I just finished reading “The Curious Incident of the Dog in the Night-Time” by Mark Haddon. Although not expressly stated, it is thought that the book is narrated by a young boy with Asperger’s, despite the writer himself has said that: “Curious Incident is not a book about Asperger’s..”.
Christopher is a 15 year old boy who loves nature shows, his math formulas and his pet rat Toby (BLAAARGH get it off me). Readers may look at this book as an insight to the spectrum, as what the world looks like when you live with Aspergers. But, like the writer, I don’t think that’s what the book is for, I don’t think the writer intended his book to be the shining light on Aspergers. He, like all of us, is not an expert on the spectrum and he doesn’t claim to be.
In fact, I think this book is about the rest of the world. If we could simplify the world, Christopher would be the spectrum, his parents would be all parents of the spectrum, Siobhan (his teacher) would be the wider community, Ms Alexander (the neighbour) would be the kind stranger, Mrs Spears would be the conservative trying to understand, Mr Spears would be the ones that don’t want to understand.
This is not an Aspergers or Autism handbook. In fact the ‘traits’ presented by Christopher are very stereotypical. His behaviour was a tool used to facilitate the different viewpoint from which it is written. When, or if, you read this book look at it as the beautiful story that it is; it’s just a boy living his day-to-day life, taking his A-levels, caring for his surroundings, daring the impossible, being scared of the familiar, and forgiveness.
This story captures the innocence of childhood that is lost in the world we live in today. The passion for being truthful and the risks we refuse to take for fear of being uncomfortable. Christopher – the community – can teach us so much. He is uncompromising in his pursuit for peace and enjoyment, unhindered by public opinion, fearless in speaking the truth just like our spectrum community; just like my Christo.

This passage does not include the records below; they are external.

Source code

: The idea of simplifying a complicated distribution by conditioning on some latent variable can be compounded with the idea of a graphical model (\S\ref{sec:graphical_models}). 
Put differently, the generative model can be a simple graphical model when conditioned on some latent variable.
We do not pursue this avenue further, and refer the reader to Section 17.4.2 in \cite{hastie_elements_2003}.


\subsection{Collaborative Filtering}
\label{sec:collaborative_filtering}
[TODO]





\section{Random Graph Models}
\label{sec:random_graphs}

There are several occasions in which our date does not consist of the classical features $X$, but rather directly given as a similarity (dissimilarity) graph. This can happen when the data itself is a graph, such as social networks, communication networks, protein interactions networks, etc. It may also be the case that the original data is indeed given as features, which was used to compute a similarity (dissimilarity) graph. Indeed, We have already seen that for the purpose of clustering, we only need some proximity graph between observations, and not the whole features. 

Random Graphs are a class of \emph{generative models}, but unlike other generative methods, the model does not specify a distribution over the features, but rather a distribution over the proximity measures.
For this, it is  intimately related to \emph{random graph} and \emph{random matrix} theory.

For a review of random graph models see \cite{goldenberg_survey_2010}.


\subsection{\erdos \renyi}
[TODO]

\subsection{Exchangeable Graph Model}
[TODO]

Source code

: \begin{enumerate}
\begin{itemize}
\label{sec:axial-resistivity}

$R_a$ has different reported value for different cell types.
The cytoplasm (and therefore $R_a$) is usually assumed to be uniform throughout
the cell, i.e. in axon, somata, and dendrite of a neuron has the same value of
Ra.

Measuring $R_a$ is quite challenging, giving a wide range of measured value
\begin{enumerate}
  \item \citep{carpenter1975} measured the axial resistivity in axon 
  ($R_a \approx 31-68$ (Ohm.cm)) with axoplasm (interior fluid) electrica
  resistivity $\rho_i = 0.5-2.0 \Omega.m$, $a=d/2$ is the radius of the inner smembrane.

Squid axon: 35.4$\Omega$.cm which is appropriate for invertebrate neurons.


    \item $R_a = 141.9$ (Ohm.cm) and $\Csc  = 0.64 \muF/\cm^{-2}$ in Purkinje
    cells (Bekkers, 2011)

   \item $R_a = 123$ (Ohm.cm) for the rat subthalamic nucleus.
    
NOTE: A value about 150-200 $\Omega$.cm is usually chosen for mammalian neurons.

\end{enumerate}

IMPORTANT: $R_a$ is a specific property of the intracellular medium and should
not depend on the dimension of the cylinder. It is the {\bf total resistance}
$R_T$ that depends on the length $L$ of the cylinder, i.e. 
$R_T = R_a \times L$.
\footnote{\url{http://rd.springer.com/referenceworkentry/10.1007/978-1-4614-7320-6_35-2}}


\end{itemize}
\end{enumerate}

Our kids are an example to live by because they just live – they don’t live up to, live for, or live by. They just live.
When I was reading the book I connected to Christopher immediately. He says in the first couple of pages that this isn’t a funny story, yet I found myself giggling on the train because he reminded me of Christo, because there were so many little things that I can imagine Christo telling me if he could. It was like reading an inside joke. Every time Christopher rationalised, I laughed at myself for not seeing things so clearly before.
This book is about acceptance, strength, curiosity and most of all perspective. This character, who has been put in the Asperger box, will break free and defy all your preconceived notions. Christopher will make you laugh, care, fear. He will teach you about formulas and he will keep you on your feet.
I read this book on the train from Edinburgh to London (5hrs) and the only bad thing about it was that it ended.
If you’ve ever thought that something is impossible, that people cannot break barriers, habits, ideas, this book will prove you wrong.